━━━━━ Records for this exercise ━━━━━

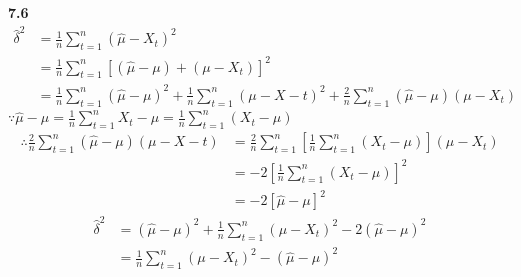 \noindent\textbf{7.6}
    \begin{align*}
    \hat{\delta}^2 &=\frac{1}{n}\sum^{n}_{t=1}(\hat{\mu}-X_t)^2\\
    &=\frac{1}{n}\sum^{n}_{t=1}[(\hat{\mu}-\mu)+(\mu-X_t)]^2\\
    &=\frac{1}{n}\sum^{n}_{t=1}(\hat{\mu}-\mu)^2+\frac{1}{n}\sum^{n}_{t=1}(\mu-X-t)^2+\frac{2}{n}\sum^{n}_{t=1}(\hat{\mu}-\mu)(\mu-X_t)
    \end{align*}
    $\because\hat{\mu}-\mu=\frac{1}{n}\sum^{n}_{t=1}X_t-\mu=\frac{1}{n}\sum^{n}_{t=1}(X_t-\mu)$
    \begin{align*}
    \therefore\frac{2}{n}\sum^{n}_{t=1}(\hat{\mu}-\mu)(\mu-X-t) &=\frac{2}{n}\sum^{n}_{t=1}[\frac{1}{n}\sum^{n}_{t=1}(X_t-\mu)](\mu-X_t)\\
    &=-2[\frac{1}{n}\sum^{n}_{t=1}(X_t-\mu)]^2\\
    &=-2[\hat{\mu}-\mu]^2
    \end{align*}
    \begin{align*}
    \hat{\delta}^2 &=(\hat{\mu}-\mu)^2+\frac{1}{n}\sum^{n}_{t=1}(\mu-X_t)^2-2(\hat{\mu}-\mu)^2\\
    &=\frac{1}{n}\sum^{n}_{t=1}(\mu-X_t)^2-(\hat{\mu}-\mu)^2
    \end{align*}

━━━━━

[Task statement]:
Leave the pictures aside and give the records above back word for word.

[Result for this task]:
 \noindent\textbf{7.6}
    \begin{align*}
    \hat{\delta}^2 &=\frac{1}{n}\sum^{n}_{t=1}(\hat{\mu}-X_t)^2\\
    &=\frac{1}{n}\sum^{n}_{t=1}[(\hat{\mu}-\mu)+(\mu-X_t)]^2\\
    &=\frac{1}{n}\sum^{n}_{t=1}(\hat{\mu}-\mu)^2+\frac{1}{n}\sum^{n}_{t=1}(\mu-X-t)^2+\frac{2}{n}\sum^{n}_{t=1}(\hat{\mu}-\mu)(\mu-X_t)
    \end{align*}
    $\because\hat{\mu}-\mu=\frac{1}{n}\sum^{n}_{t=1}X_t-\mu=\frac{1}{n}\sum^{n}_{t=1}(X_t-\mu)$
    \begin{align*}
    \therefore\frac{2}{n}\sum^{n}_{t=1}(\hat{\mu}-\mu)(\mu-X-t) &=\frac{2}{n}\sum^{n}_{t=1}[\frac{1}{n}\sum^{n}_{t=1}(X_t-\mu)](\mu-X_t)\\
    &=-2[\frac{1}{n}\sum^{n}_{t=1}(X_t-\mu)]^2\\
    &=-2[\hat{\mu}-\mu]^2
    \end{align*}
    \begin{align*}
    \hat{\delta}^2 &=(\hat{\mu}-\mu)^2+\frac{1}{n}\sum^{n}_{t=1}(\mu-X_t)^2-2(\hat{\mu}-\mu)^2\\
    &=\frac{1}{n}\sum^{n}_{t=1}(\mu-X_t)^2-(\hat{\mu}-\mu)^2
    \end{align*}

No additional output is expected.